> **Input data**

────

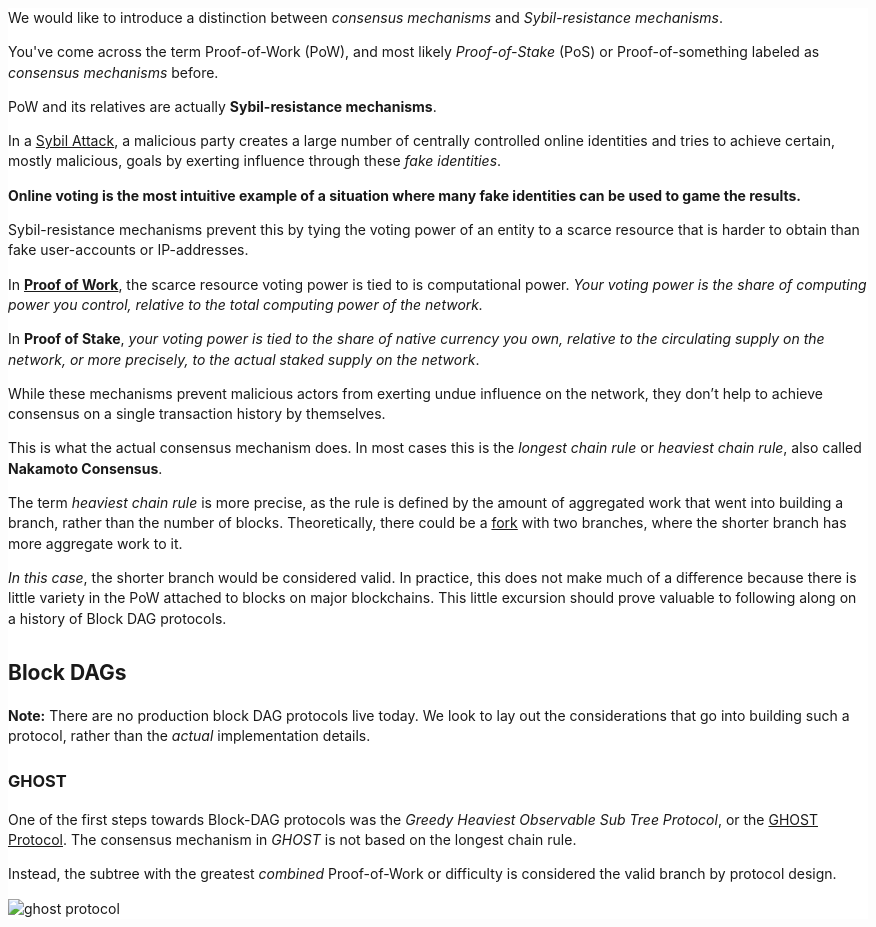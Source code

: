 We would like to introduce a distinction between _consensus mechanisms_ and _Sybil-resistance mechanisms_.

You've come across the term Proof-of-Work (PoW), and most likely _Proof-of-Stake_ (PoS) or Proof-of-something labeled as _consensus mechanisms_ before.

PoW and its relatives are actually **Sybil-resistance mechanisms**. 

In a [Sybil Attack](https://www.horizen.io/academy/blockchain-attacks/), a malicious party creates a large number of centrally controlled online identities and tries to achieve certain, mostly malicious, goals by exerting influence through these _fake identities_. 

**Online voting is the most intuitive example of a situation where many fake identities can be used to game the results.**

Sybil-resistance mechanisms prevent this by tying the voting power of an entity to a scarce resource that is harder to obtain than fake user-accounts or IP-addresses.

In [**Proof of Work**](https://www.horizen.io/academy/proof-of-work-pow/), the scarce resource voting power is tied to is computational power. _Your voting power is the share of computing power you control, relative to the total computing power of the network._ 

In **Proof of Stake**, _your voting power is tied to the share of native currency you own, relative to the circulating supply on the network, or more precisely, to the actual staked supply on the network_.

While these mechanisms prevent malicious actors from exerting undue influence on the network, they don’t help to achieve consensus on a single transaction history by themselves. 

This is what the actual consensus mechanism does. In most cases this is the _longest chain rule_ or _heaviest chain rule_, also called **Nakamoto Consensus**.

The term _heaviest chain rule_ is more precise, as the rule is defined by the amount of aggregated work that went into building a branch, rather than the number of blocks. Theoretically, there could be a [fork](https://www.horizen.io/academy/blockchain-forks/) with two branches, where the shorter branch has more aggregate work to it. 

_In this case_, the shorter branch would be considered valid. In practice, this does not make much of a difference because there is little variety in the PoW attached to blocks on major blockchains. This little excursion should prove valuable to following along on a history of Block DAG protocols.

## Block DAGs

**Note:** There are no production block DAG protocols live today. We look to lay out the considerations that go into building such a protocol, rather than the _actual_ implementation details.

### GHOST

One of the first steps towards Block-DAG protocols was the _Greedy Heaviest Observable Sub Tree Protocol_, or the [GHOST Protocol](https://eprint.iacr.org/2013/881.pdf). The consensus mechanism in _GHOST_ is not based on the longest chain rule. 

Instead, the subtree with the greatest _combined_ Proof-of-Work or difficulty is considered the valid branch by protocol design.

![ghost protocol](/img/directed-acyclic-graph-dag/ghost-protocol.jpg)
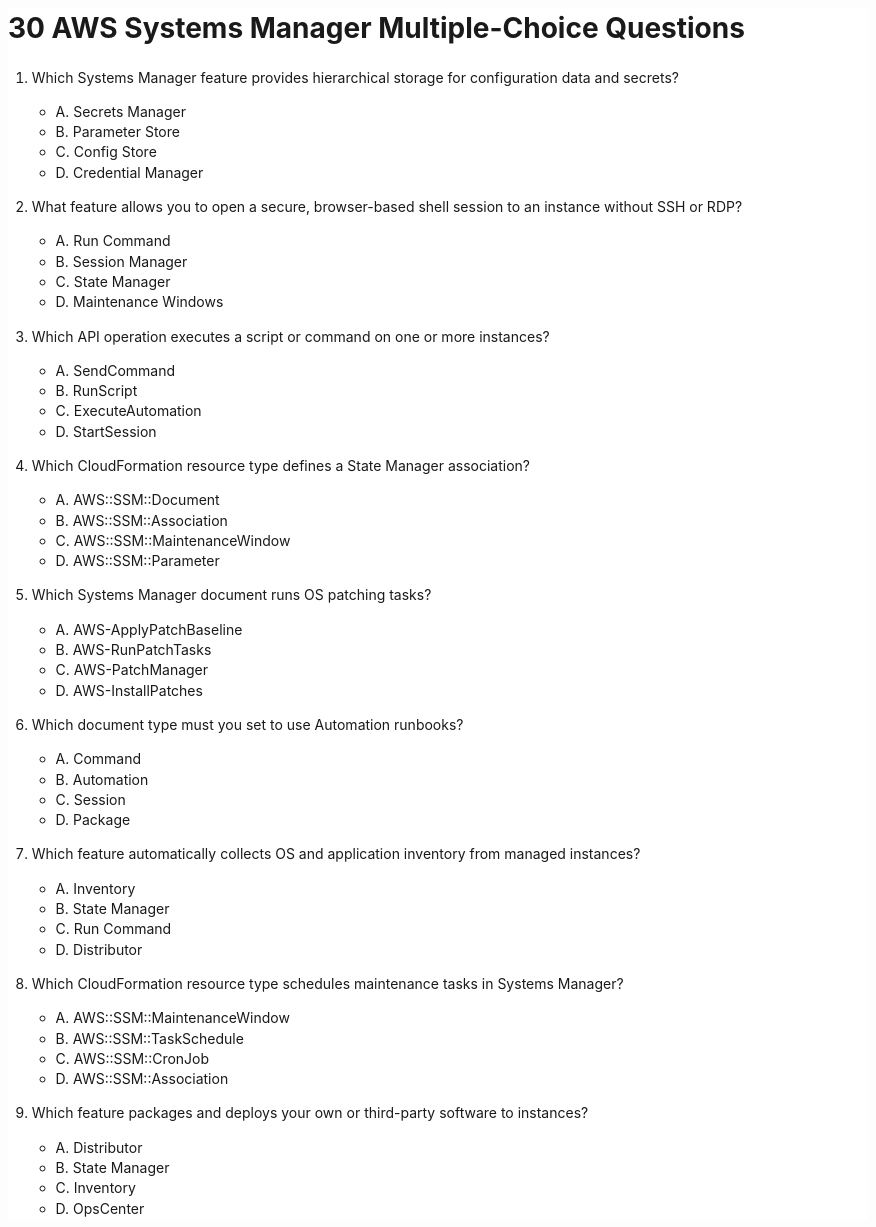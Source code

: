 # 30 AWS Systems Manager Multiple-Choice Questions

1. Which Systems Manager feature provides hierarchical storage for configuration data and secrets?  
   - A. Secrets Manager  
   - B. Parameter Store  
   - C. Config Store  
   - D. Credential Manager  

2. What feature allows you to open a secure, browser-based shell session to an instance without SSH or RDP?  
   - A. Run Command  
   - B. Session Manager  
   - C. State Manager  
   - D. Maintenance Windows  

3. Which API operation executes a script or command on one or more instances?  
   - A. SendCommand  
   - B. RunScript  
   - C. ExecuteAutomation  
   - D. StartSession  

4. Which CloudFormation resource type defines a State Manager association?  
   - A. AWS::SSM::Document  
   - B. AWS::SSM::Association  
   - C. AWS::SSM::MaintenanceWindow  
   - D. AWS::SSM::Parameter  

5. Which Systems Manager document runs OS patching tasks?  
   - A. AWS-ApplyPatchBaseline  
   - B. AWS-RunPatchTasks  
   - C. AWS-PatchManager  
   - D. AWS-InstallPatches  

6. Which document type must you set to use Automation runbooks?  
   - A. Command  
   - B. Automation  
   - C. Session  
   - D. Package  

7. Which feature automatically collects OS and application inventory from managed instances?  
   - A. Inventory  
   - B. State Manager  
   - C. Run Command  
   - D. Distributor  

8. Which CloudFormation resource type schedules maintenance tasks in Systems Manager?  
   - A. AWS::SSM::MaintenanceWindow  
   - B. AWS::SSM::TaskSchedule  
   - C. AWS::SSM::CronJob  
   - D. AWS::SSM::Association  

9. Which feature packages and deploys your own or third-party software to instances?  
   - A. Distributor  
   - B. State Manager  
   - C. Inventory  
   - D. OpsCenter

────

> **Required work**
Show each line of the material above where "that" occurs.

> **Expected answer**
Sybil-resistance mechanisms prevent this by tying the voting power of an entity to a scarce resource that is harder to obtain than fake user-accounts or IP-addresses.
The term _heaviest chain rule_ is more precise, as the rule is defined by the amount of aggregated work that went into building a branch, rather than the number of blocks. Theoretically, there could be a [fork](https://www.horizen.io/academy/blockchain-forks/) with two branches, where the shorter branch has more aggregate work to it. 
**Note:** There are no production block DAG protocols live today. We look to lay out the considerations that go into building such a protocol, rather than the _actual_ implementation details.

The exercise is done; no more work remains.